Summary of Contributions

This paper discusses a new way to learn hierarchical policies from meaningful but not expert human demonstrations and reinforcement learning with the following contributions:

A hierarchical learning method that bootstraps from non-expert human data and is amenable to fine-tuning by reinforcement learning.
Demonstrates that a hierarchical imitation learning method can outperform flat alternatives for imitation.
Shows that their method outperform baselines quantitatively on baselines for long-horizon multistage tasks.

Detailed Comments

In this paper, authors provide a novel way to learn policies for long-horizon tasks by decomposing the policy hierarchically into a simple architecture and then bootstrapping it with human data before finetuning with RL. The method uses a simple hierarchical architecture where the high level policy defines a subgoal for the low level policy and the subgoal remains fixed for T timesteps (T=30). Their relay policy learning method is divided into two stages: 1. relay imitation learning 2. relay reinforcement learning. In stage 1, the authors leverage human demonstrations where the human are taking meaningful actions in the environment. They learn a goal reaching policy by relabelling the dataset by time chunks depending if it is the high level or the low level policy. In stage 2, the authors use this initialized policy to fine tune with RL. Since there are two levels of hierarchy, the optimization is challenging. The authors use decoupled updates where one policy is kept fixed while the other policy is updated via natural policy gradient. An additional behavior cloning loss is added to keep the policy close to the dataset.

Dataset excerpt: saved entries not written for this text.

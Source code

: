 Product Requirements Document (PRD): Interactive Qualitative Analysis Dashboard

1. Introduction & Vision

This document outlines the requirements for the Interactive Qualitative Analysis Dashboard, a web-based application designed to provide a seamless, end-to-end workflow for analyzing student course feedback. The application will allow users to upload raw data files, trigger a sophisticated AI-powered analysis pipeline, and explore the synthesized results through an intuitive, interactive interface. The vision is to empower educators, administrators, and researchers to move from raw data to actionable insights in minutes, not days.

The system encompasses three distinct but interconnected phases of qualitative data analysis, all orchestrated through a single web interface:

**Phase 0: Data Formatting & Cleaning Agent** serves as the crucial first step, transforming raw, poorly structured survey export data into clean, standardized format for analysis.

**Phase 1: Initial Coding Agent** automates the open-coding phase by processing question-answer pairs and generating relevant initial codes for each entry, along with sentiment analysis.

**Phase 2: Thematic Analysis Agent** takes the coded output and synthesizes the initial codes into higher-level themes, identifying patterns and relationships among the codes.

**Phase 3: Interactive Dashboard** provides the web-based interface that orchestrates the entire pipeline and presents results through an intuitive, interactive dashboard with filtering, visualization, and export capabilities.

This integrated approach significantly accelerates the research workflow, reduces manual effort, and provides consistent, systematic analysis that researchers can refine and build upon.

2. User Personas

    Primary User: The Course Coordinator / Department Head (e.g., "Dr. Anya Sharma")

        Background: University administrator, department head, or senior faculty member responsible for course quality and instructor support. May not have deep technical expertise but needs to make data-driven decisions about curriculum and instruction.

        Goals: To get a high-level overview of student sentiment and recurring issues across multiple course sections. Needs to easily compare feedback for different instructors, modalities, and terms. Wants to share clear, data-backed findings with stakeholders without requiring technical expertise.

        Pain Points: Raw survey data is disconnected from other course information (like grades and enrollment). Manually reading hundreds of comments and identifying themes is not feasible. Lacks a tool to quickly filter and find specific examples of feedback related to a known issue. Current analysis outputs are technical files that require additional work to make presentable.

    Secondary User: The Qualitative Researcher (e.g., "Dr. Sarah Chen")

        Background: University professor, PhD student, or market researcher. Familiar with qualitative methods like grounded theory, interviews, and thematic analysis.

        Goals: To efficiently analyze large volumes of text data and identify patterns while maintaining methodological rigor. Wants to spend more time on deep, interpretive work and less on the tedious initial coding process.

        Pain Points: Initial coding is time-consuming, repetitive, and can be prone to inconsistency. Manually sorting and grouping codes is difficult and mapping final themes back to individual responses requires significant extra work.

The authors experiment on the kitchen manipulation domain with two interesting results. Each task in kitchen domain consists of four subtask and success is measured based on how many tasks the policy has completed. First they show that hierarchical imitation learning improves over traditional flat imitation learning as a result of additional data generation by relabelling and leveraging generalization by training on a variety of goals. Second, they show that baselines fail to learn on this long horizon domain with a very low success rate whereas RPL is able to solve 3.5/4 tasks on average. They also ablate the window size and propose variations of their method. Overall, the paper's readability can be improved. Kitchen as a benchmarking task for long horizon control maybe too restrictive of an assumption. These results might not carry on to unstable control domains such as hopper. It would also help to include experimental details and clarifications in the appendix in more detail.